# Proof In a System of Equations

• Dec 25th 2008, 06:03 AM
Winding Function
Proof In a System of Equations
Prove that x=y=z in the equations

$x+y^2+z^4=0$
$y+z^2+x^4=0$
$z+x^2+y^4=0$

where x, y, and z are real numbers.
• Dec 26th 2008, 10:26 AM
Jester
Quote:

Originally Posted by Winding Function
Prove that x=y=z in the equations

$x+y^2+z^4=0$
$y+z^2+x^4=0$
$z+x^2+y^4=0$

where x, y, and z are real numbers.

Can you give us some indication as where this problem comes from?
• Dec 26th 2008, 07:02 PM
Winding Function
Quote:

Originally Posted by danny arrigo
Can you give us some indication as where this problem comes from?

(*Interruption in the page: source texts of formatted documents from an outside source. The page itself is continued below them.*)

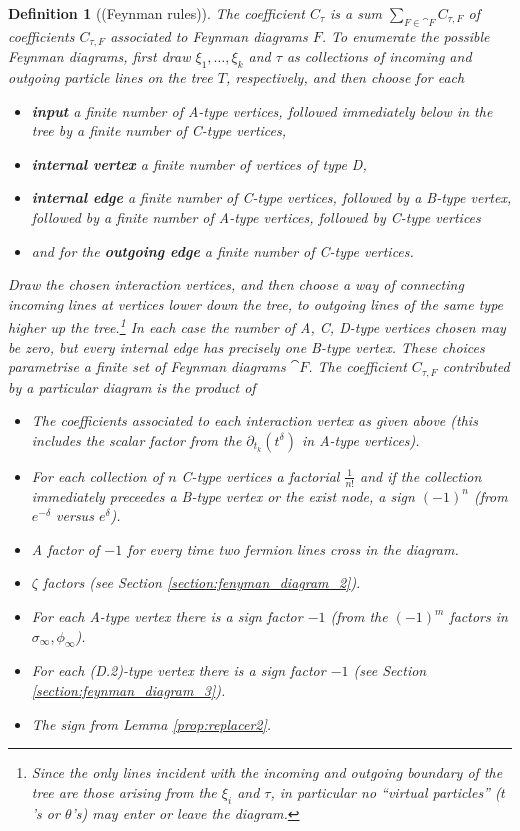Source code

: \documentclass[english,letter paper,12pt,leqno]{article}
\theoremstyle{example}
\newtheorem{definition}[theorem]{Definition}
\numberwithin{equation}{section}
\begin{document}
\begin{definition}[(Feynman rules)]\label{defn:feynman_rules} The coefficient $C_\tau$ is a sum $\sum_{F \in \cat{F}} C_{\tau, F}$ of coefficients $C_{\tau, F}$ associated to Feynman diagrams $F$. To enumerate the possible Feynman diagrams, first draw $\xi_1,\ldots,\xi_k$ and $\tau$ as collections of incoming and outgoing particle lines on the tree $T$, respectively, and then choose for each
\begin{itemize}
\item \textbf{input} a finite number of A-type vertices, followed immediately below in the tree by a finite number of C-type vertices,
\item \textbf{internal vertex} a finite number of vertices of type D,
\item \textbf{internal edge} a finite number of C-type vertices, followed by a B-type vertex, followed by a finite number of A-type vertices, followed by C-type vertices
\item and for the \textbf{outgoing edge} a finite number of C-type vertices.
\end{itemize}
Draw the chosen interaction vertices, and then choose a way of connecting incoming lines at vertices lower down the tree, to outgoing lines of the same type higher up the tree.\footnote{Since the only lines incident with the incoming and outgoing boundary of the tree are those arising from the $\xi_i$ and $\tau$, in particular no ``virtual particles'' ($t$'s or $\theta$'s) may enter or leave the diagram.} In each case the number of A, C, D-type vertices chosen may be zero, but every internal edge has precisely one B-type vertex. These choices parametrise a finite set of Feynman diagrams $\cat{F}$. The coefficient $C_{\tau, F}$ contributed by a particular diagram is the product of
\begin{itemize}
\item The coefficients associated to each interaction vertex as given above (this includes the scalar factor from the $\partial_{t_k}(t^\delta)$ in A-type vertices).
\item For each collection of $n$ C-type vertices a factorial $\frac{1}{n!}$ and if the collection immediately preceedes a B-type vertex or the exist node, a sign $(-1)^n$ (from $e^{-\delta}$ versus $e^\delta$).
\item A factor of $-1$ for every time two fermion lines cross in the diagram.
\item $\zeta$ factors (see Section \ref{section:fenyman_diagram_2}).
\item For each A-type vertex there is a sign factor $-1$ (from the $(-1)^m$ factors in $\sigma_\infty,\phi_\infty$).
\item For each (D.2)-type vertex there is a sign factor $-1$ (see Section \ref{section:feynman_diagram_3}).
\item The sign from Lemma \ref{prop:replacer2}.
\end{itemize}
\end{definition}
\end{document}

An Alg2/Trig Text. Is it too easy/difficult?
• Dec 26th 2008, 07:30 PM
Mathstud28
Quote:

Originally Posted by Winding Function
Prove that x=y=z in the equations

$x+y^2+z^4=0$
$y+z^2+x^4=0$
$z+x^2+y^4=0$

where x, y, and z are real numbers.

I'm sorry, are you saying prove that $x=y=z$ is the only solution?
• Dec 27th 2008, 01:32 AM
susrut
Dummy bro = plz read books
x=-(y^2+z^4)

y=-(z^2+x^4)

z=-(x^2+y^4)

let us consider that x=y=z and let us assume a real value which is positive.
clearly any real number raised to even powers like 2 or 4 must give positive values
as seen from the equation a positive value cannot be equal to a negative value. so the question is wrong.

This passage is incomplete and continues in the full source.